Count only the lines of the records that hold "Greater", then give the number without any other words.

**********

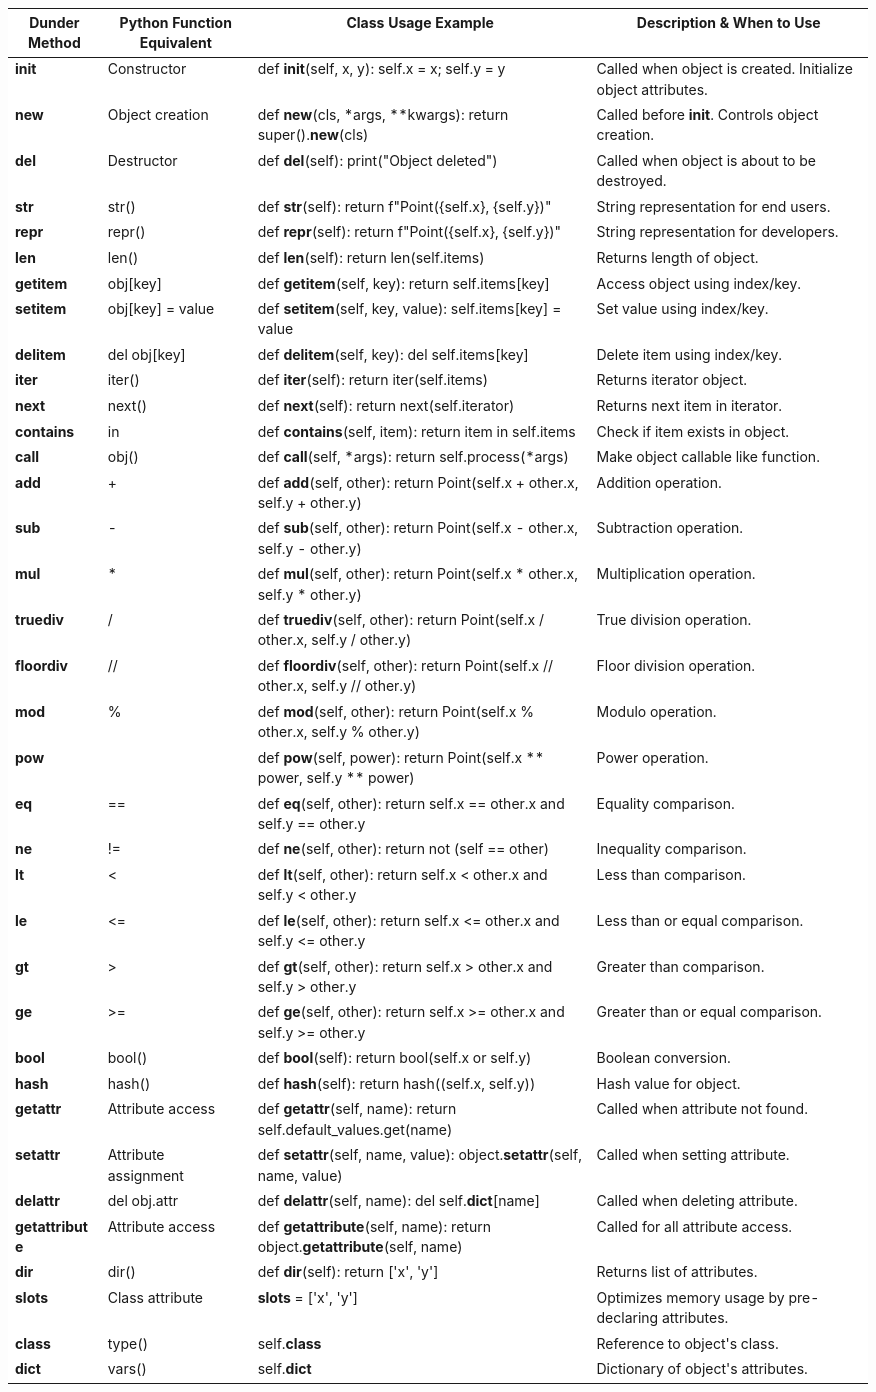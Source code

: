 | Dunder Method | Python Function Equivalent | Class Usage Example | Description & When to Use |
|--------------|--------------------------|-------------------|--------------------------|
| __init__ | Constructor | def __init__(self, x, y): self.x = x; self.y = y | Called when object is created. Initialize object attributes. |
| __new__ | Object creation | def __new__(cls, *args, **kwargs): return super().__new__(cls) | Called before __init__. Controls object creation. |
| __del__ | Destructor | def __del__(self): print("Object deleted") | Called when object is about to be destroyed. |
| __str__ | str() | def __str__(self): return f"Point({self.x}, {self.y})" | String representation for end users. |
| __repr__ | repr() | def __repr__(self): return f"Point({self.x}, {self.y})" | String representation for developers. |
| __len__ | len() | def __len__(self): return len(self.items) | Returns length of object. |
| __getitem__ | obj[key] | def __getitem__(self, key): return self.items[key] | Access object using index/key. |
| __setitem__ | obj[key] = value | def __setitem__(self, key, value): self.items[key] = value | Set value using index/key. |
| __delitem__ | del obj[key] | def __delitem__(self, key): del self.items[key] | Delete item using index/key. |
| __iter__ | iter() | def __iter__(self): return iter(self.items) | Returns iterator object. |
| __next__ | next() | def __next__(self): return next(self.iterator) | Returns next item in iterator. |
| __contains__ | in | def __contains__(self, item): return item in self.items | Check if item exists in object. |
| __call__ | obj() | def __call__(self, *args): return self.process(*args) | Make object callable like function. |
| __add__ | + | def __add__(self, other): return Point(self.x + other.x, self.y + other.y) | Addition operation. |
| __sub__ | - | def __sub__(self, other): return Point(self.x - other.x, self.y - other.y) | Subtraction operation. |
| __mul__ | * | def __mul__(self, other): return Point(self.x * other.x, self.y * other.y) | Multiplication operation. |
| __truediv__ | / | def __truediv__(self, other): return Point(self.x / other.x, self.y / other.y) | True division operation. |
| __floordiv__ | // | def __floordiv__(self, other): return Point(self.x // other.x, self.y // other.y) | Floor division operation. |
| __mod__ | % | def __mod__(self, other): return Point(self.x % other.x, self.y % other.y) | Modulo operation. |
| __pow__ | | def __pow__(self, power): return Point(self.x ** power, self.y ** power) | Power operation. |
| __eq__ | == | def __eq__(self, other): return self.x == other.x and self.y == other.y | Equality comparison. |
| __ne__ | != | def __ne__(self, other): return not (self == other) | Inequality comparison. |
| __lt__ | < | def __lt__(self, other): return self.x < other.x and self.y < other.y | Less than comparison. |
| __le__ | <= | def __le__(self, other): return self.x <= other.x and self.y <= other.y | Less than or equal comparison. |
| __gt__ | > | def __gt__(self, other): return self.x > other.x and self.y > other.y | Greater than comparison. |
| __ge__ | >= | def __ge__(self, other): return self.x >= other.x and self.y >= other.y | Greater than or equal comparison. |
| __bool__ | bool() | def __bool__(self): return bool(self.x or self.y) | Boolean conversion. |
| __hash__ | hash() | def __hash__(self): return hash((self.x, self.y)) | Hash value for object. |
| __getattr__ | Attribute access | def __getattr__(self, name): return self.default_values.get(name) | Called when attribute not found. |
| __setattr__ | Attribute assignment | def __setattr__(self, name, value): object.__setattr__(self, name, value) | Called when setting attribute. |
| __delattr__ | del obj.attr | def __delattr__(self, name): del self.__dict__[name] | Called when deleting attribute. |
| __getattribute__ | Attribute access | def __getattribute__(self, name): return object.__getattribute__(self, name) | Called for all attribute access. |
| __dir__ | dir() | def __dir__(self): return ['x', 'y'] | Returns list of attributes. |
| __slots__ | Class attribute | __slots__ = ['x', 'y'] | Optimizes memory usage by pre-declaring attributes. |
| __class__ | type() | self.__class__ | Reference to object's class. |
| __dict__ | vars() | self.__dict__ | Dictionary of object's attributes. |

**********

FINAL ANSWER: 2